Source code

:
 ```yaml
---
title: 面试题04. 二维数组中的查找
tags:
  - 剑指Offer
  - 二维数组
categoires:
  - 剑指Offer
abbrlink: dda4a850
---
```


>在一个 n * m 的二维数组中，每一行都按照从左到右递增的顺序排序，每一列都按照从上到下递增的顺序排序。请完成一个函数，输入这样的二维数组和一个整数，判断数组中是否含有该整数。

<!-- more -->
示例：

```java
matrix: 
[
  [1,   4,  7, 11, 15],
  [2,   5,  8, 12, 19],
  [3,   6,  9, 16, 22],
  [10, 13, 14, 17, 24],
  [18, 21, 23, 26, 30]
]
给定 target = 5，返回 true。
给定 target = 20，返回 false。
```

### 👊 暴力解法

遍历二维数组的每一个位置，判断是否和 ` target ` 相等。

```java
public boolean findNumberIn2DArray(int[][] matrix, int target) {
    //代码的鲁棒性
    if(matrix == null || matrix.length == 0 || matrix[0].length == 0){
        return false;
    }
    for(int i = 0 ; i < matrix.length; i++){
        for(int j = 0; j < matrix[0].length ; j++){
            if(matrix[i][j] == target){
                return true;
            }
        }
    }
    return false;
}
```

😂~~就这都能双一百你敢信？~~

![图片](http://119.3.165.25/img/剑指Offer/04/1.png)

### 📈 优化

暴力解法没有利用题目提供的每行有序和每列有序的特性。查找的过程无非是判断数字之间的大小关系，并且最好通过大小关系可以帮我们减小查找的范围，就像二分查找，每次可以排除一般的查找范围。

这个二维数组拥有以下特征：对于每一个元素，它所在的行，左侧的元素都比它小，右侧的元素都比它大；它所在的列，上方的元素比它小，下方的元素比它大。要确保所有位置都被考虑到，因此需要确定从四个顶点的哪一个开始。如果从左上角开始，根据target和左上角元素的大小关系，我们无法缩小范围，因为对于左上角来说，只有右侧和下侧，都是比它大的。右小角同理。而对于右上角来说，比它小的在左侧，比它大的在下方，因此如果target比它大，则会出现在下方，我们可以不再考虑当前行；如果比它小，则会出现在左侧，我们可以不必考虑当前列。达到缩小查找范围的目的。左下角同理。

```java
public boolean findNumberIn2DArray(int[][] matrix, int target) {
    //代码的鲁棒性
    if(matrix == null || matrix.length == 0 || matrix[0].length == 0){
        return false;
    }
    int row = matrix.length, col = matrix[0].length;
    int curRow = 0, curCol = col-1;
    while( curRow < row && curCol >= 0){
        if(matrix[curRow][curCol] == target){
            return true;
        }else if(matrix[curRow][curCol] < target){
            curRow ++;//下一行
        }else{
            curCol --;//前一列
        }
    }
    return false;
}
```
★ ★ ★ ★ ★ ★ ★
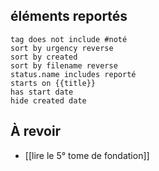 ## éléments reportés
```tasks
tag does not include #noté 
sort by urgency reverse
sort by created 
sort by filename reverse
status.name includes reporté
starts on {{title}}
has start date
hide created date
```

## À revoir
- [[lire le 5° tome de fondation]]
★ ★ ★ ★ ★ ★ ★
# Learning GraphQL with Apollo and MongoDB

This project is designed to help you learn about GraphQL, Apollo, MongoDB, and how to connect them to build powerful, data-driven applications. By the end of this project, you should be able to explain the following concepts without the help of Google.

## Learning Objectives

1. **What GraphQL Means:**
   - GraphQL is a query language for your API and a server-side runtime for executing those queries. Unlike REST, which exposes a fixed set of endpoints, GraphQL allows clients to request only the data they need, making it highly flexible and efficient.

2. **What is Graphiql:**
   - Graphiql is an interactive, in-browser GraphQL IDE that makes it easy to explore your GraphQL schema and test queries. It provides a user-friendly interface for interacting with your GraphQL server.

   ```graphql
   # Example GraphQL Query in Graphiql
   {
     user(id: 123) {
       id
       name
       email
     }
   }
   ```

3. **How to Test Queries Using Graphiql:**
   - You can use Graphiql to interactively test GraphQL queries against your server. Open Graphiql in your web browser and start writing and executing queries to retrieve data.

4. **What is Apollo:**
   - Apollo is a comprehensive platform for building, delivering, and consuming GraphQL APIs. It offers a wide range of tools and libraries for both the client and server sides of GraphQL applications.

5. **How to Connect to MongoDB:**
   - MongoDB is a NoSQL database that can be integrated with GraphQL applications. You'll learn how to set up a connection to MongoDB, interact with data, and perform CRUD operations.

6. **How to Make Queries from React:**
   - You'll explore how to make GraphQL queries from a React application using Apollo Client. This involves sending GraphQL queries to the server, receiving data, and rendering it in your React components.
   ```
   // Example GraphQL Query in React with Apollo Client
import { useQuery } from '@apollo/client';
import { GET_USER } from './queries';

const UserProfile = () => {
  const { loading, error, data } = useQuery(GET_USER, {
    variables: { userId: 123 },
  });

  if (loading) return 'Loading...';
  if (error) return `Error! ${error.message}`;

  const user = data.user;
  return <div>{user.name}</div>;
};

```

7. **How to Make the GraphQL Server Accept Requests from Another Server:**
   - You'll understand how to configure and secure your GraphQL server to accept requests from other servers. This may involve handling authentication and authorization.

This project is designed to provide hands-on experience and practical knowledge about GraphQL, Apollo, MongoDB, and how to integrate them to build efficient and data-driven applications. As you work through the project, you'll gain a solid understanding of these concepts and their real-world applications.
★ ★ ★ ★ ★ ★ ★
Going through the records above line by line, tally those with the word "them" and answer with the number only.

Answer for this exercise: 2